*What needs to be done*: Beginning with the first line, please repeat the entries exactly and end on the line that contains "System performance tracking".

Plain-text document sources
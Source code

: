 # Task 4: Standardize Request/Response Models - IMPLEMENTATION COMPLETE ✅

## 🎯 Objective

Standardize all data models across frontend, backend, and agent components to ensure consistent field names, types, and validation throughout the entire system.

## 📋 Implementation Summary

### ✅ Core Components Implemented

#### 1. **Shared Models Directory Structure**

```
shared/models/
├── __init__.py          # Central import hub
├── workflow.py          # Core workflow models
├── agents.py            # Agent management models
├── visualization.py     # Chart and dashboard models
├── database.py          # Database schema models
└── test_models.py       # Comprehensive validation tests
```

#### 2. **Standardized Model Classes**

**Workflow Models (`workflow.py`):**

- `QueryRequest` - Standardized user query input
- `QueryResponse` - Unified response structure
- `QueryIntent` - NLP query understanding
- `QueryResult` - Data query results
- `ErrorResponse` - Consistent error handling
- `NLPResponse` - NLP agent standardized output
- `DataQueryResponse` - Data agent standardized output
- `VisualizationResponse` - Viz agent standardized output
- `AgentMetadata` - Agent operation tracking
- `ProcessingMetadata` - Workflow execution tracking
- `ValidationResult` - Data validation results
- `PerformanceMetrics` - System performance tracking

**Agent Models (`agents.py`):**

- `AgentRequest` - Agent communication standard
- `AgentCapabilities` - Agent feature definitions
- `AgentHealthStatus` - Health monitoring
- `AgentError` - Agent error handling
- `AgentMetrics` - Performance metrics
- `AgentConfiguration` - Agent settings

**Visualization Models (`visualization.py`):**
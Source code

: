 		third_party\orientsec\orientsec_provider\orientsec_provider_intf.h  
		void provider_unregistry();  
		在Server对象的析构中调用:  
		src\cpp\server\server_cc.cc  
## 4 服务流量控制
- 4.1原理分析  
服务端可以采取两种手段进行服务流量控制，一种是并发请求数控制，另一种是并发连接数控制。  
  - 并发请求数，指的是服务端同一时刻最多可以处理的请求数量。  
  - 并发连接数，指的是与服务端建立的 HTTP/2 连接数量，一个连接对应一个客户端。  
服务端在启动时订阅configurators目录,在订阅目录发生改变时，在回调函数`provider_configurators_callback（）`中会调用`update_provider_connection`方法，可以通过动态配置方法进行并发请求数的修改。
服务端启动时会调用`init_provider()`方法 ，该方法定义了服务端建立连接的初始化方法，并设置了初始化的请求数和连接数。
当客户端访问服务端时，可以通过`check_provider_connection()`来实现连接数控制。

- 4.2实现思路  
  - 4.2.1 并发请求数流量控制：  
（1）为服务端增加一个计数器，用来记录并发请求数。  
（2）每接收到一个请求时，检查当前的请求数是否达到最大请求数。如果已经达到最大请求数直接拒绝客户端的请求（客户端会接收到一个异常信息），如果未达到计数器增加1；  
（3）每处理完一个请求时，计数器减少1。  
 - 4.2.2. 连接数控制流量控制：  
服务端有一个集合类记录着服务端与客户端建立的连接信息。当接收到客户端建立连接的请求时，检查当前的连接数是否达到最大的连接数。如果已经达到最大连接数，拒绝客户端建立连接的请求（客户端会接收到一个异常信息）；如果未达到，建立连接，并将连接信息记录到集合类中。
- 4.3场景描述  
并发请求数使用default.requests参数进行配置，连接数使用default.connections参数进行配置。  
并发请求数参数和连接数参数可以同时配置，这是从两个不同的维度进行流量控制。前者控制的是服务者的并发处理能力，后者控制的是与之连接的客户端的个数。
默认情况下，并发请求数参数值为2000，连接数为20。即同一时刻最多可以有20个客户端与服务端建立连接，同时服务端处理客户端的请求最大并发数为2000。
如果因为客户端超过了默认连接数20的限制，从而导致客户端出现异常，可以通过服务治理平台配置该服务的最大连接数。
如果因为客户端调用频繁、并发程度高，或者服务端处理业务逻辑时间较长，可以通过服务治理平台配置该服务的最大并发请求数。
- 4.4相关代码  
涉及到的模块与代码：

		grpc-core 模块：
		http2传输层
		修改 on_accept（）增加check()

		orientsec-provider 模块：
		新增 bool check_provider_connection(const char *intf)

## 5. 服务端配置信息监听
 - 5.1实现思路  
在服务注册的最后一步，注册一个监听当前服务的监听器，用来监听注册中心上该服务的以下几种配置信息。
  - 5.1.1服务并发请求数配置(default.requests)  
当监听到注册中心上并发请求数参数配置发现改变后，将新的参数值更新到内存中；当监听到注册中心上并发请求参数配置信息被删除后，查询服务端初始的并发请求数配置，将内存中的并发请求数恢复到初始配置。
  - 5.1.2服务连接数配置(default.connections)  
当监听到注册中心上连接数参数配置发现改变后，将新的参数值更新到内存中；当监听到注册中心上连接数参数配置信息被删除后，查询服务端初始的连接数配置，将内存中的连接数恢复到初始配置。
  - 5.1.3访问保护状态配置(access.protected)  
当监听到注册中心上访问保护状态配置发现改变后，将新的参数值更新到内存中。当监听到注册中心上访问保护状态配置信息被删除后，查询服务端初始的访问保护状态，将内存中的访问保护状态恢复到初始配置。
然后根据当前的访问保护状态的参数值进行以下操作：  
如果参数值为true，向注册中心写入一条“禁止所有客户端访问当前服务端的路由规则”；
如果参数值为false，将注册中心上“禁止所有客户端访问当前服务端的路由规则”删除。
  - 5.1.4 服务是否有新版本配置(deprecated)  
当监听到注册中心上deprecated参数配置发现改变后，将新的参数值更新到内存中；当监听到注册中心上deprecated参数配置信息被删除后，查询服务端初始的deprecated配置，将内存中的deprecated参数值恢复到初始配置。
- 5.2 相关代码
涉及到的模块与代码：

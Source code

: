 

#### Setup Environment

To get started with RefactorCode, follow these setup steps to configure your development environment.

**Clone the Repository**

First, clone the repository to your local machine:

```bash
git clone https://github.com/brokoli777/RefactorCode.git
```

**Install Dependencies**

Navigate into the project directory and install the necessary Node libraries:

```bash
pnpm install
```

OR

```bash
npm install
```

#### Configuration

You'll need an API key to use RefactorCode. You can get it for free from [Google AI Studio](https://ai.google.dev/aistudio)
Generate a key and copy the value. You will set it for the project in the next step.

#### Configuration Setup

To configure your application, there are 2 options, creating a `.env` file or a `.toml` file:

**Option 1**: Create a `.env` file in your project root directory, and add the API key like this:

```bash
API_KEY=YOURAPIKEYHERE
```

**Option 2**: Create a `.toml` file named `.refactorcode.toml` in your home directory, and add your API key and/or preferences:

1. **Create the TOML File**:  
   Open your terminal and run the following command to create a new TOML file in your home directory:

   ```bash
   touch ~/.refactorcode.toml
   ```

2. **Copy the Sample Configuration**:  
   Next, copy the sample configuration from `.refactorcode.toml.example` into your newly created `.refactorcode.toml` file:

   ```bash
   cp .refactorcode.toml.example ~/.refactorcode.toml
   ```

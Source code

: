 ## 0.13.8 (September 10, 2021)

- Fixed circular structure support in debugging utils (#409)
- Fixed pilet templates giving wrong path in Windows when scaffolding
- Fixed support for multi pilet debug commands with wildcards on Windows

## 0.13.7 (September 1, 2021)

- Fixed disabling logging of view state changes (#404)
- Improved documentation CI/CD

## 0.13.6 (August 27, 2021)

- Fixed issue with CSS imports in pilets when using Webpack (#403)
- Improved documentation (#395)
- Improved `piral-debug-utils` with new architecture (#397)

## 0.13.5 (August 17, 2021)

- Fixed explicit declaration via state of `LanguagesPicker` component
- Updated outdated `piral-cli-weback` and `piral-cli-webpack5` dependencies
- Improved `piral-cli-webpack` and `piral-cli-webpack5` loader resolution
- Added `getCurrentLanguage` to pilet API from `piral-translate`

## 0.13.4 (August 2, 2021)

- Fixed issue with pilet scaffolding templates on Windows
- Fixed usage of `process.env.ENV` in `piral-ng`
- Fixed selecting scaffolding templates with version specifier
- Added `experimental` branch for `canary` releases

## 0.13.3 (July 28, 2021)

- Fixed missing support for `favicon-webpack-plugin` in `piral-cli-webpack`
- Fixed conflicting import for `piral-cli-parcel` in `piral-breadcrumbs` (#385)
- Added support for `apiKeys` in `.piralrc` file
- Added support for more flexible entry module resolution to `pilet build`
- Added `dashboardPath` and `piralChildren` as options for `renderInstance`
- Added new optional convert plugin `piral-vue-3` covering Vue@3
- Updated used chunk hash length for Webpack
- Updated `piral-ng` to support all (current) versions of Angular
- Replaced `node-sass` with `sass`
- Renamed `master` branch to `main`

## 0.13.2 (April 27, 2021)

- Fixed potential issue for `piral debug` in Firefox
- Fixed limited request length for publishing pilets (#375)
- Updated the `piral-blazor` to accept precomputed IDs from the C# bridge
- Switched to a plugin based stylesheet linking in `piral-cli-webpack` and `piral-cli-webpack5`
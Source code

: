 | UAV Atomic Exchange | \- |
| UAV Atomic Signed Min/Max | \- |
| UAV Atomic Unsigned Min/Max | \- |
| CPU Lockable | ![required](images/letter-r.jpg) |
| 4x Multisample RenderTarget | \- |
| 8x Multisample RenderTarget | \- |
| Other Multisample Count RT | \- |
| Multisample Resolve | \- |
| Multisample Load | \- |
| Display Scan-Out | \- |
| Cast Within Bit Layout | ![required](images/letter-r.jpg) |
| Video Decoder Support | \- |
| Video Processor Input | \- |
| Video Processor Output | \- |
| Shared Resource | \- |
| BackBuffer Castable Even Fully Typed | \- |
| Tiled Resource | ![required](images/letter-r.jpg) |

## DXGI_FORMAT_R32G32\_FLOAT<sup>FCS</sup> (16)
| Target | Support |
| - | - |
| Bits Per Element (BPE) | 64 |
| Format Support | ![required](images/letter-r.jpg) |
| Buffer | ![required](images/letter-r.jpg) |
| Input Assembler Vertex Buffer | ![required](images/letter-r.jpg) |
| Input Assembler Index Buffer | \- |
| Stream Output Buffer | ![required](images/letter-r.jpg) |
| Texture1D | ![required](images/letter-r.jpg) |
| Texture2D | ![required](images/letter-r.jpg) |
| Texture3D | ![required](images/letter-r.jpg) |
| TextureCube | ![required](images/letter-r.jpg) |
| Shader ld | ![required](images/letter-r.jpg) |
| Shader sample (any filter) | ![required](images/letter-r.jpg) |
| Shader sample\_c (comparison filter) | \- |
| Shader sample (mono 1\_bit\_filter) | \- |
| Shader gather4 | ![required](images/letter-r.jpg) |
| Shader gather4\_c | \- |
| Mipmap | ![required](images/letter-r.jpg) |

*Your solution*:
Source code

: # Task 4: Standardize Request/Response Models - IMPLEMENTATION COMPLETE ✅

## 🎯 Objective

Standardize all data models across frontend, backend, and agent components to ensure consistent field names, types, and validation throughout the entire system.

## 📋 Implementation Summary

### ✅ Core Components Implemented

#### 1. **Shared Models Directory Structure**

```
shared/models/
├── __init__.py          # Central import hub
├── workflow.py          # Core workflow models
├── agents.py            # Agent management models
├── visualization.py     # Chart and dashboard models
├── database.py          # Database schema models
└── test_models.py       # Comprehensive validation tests
```

#### 2. **Standardized Model Classes**

**Workflow Models (`workflow.py`):**

- `QueryRequest` - Standardized user query input
- `QueryResponse` - Unified response structure
- `QueryIntent` - NLP query understanding
- `QueryResult` - Data query results
- `ErrorResponse` - Consistent error handling
- `NLPResponse` - NLP agent standardized output
- `DataQueryResponse` - Data agent standardized output
- `VisualizationResponse` - Viz agent standardized output
- `AgentMetadata` - Agent operation tracking
- `ProcessingMetadata` - Workflow execution tracking
- `ValidationResult` - Data validation results
- `PerformanceMetrics` - System performance tracking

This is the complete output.